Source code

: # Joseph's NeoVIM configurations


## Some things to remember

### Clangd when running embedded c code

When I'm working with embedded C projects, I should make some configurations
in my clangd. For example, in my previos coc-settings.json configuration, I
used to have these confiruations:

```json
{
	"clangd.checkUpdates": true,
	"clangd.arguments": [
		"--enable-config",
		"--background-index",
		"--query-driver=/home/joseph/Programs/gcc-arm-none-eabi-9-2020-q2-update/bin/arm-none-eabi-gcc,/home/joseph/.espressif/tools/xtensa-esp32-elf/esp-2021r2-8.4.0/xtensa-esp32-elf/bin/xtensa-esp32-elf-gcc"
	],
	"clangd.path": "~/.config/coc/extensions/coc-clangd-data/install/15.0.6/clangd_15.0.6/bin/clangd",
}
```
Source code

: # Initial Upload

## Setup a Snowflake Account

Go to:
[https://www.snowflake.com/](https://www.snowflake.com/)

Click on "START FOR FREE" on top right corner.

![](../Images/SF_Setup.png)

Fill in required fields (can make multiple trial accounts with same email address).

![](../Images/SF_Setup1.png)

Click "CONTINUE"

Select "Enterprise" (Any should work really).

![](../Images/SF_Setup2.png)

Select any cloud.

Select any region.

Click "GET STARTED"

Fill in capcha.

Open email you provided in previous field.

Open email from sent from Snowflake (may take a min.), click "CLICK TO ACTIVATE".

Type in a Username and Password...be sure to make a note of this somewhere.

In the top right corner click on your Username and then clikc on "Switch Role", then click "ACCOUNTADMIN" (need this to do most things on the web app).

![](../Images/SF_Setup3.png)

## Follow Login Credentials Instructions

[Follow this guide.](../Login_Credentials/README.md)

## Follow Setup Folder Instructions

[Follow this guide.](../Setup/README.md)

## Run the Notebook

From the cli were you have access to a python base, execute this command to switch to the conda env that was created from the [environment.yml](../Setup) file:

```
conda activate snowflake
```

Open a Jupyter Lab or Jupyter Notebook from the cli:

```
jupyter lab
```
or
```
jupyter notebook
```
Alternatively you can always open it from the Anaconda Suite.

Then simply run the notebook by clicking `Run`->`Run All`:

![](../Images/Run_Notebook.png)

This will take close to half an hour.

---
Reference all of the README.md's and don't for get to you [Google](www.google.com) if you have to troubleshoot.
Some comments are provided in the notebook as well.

▶ [TASK OBJECTIVE]:
The whole listing above is to be copied exactly.

▶ [COMPLETED TASK]:
Source code

: # Joseph's NeoVIM configurations


## Some things to remember

### Clangd when running embedded c code

When I'm working with embedded C projects, I should make some configurations
in my clangd. For example, in my previos coc-settings.json configuration, I
used to have these confiruations:

```json
{
	"clangd.checkUpdates": true,
	"clangd.arguments": [
		"--enable-config",
		"--background-index",
		"--query-driver=/home/joseph/Programs/gcc-arm-none-eabi-9-2020-q2-update/bin/arm-none-eabi-gcc,/home/joseph/.espressif/tools/xtensa-esp32-elf/esp-2021r2-8.4.0/xtensa-esp32-elf/bin/xtensa-esp32-elf-gcc"
	],
	"clangd.path": "~/.config/coc/extensions/coc-clangd-data/install/15.0.6/clangd_15.0.6/bin/clangd",
}
```
Source code

: # Initial Upload

## Setup a Snowflake Account

Go to:
[https://www.snowflake.com/](https://www.snowflake.com/)

Click on "START FOR FREE" on top right corner.

![](../Images/SF_Setup.png)

Fill in required fields (can make multiple trial accounts with same email address).

![](../Images/SF_Setup1.png)

Click "CONTINUE"

Select "Enterprise" (Any should work really).

![](../Images/SF_Setup2.png)

Select any cloud.

Select any region.

Click "GET STARTED"

Fill in capcha.

Open email you provided in previous field.

Open email from sent from Snowflake (may take a min.), click "CLICK TO ACTIVATE".

Type in a Username and Password...be sure to make a note of this somewhere.

In the top right corner click on your Username and then clikc on "Switch Role", then click "ACCOUNTADMIN" (need this to do most things on the web app).

![](../Images/SF_Setup3.png)

## Follow Login Credentials Instructions

[Follow this guide.](../Login_Credentials/README.md)

## Follow Setup Folder Instructions

[Follow this guide.](../Setup/README.md)

## Run the Notebook

From the cli were you have access to a python base, execute this command to switch to the conda env that was created from the [environment.yml](../Setup) file:

```
conda activate snowflake
```

Open a Jupyter Lab or Jupyter Notebook from the cli:

```
jupyter lab
```
or
```
jupyter notebook
```
Alternatively you can always open it from the Anaconda Suite.

Then simply run the notebook by clicking `Run`->`Run All`:

![](../Images/Run_Notebook.png)

This will take close to half an hour.

---
Reference all of the README.md's and don't for get to you [Google](www.google.com) if you have to troubleshoot.
Some comments are provided in the notebook as well.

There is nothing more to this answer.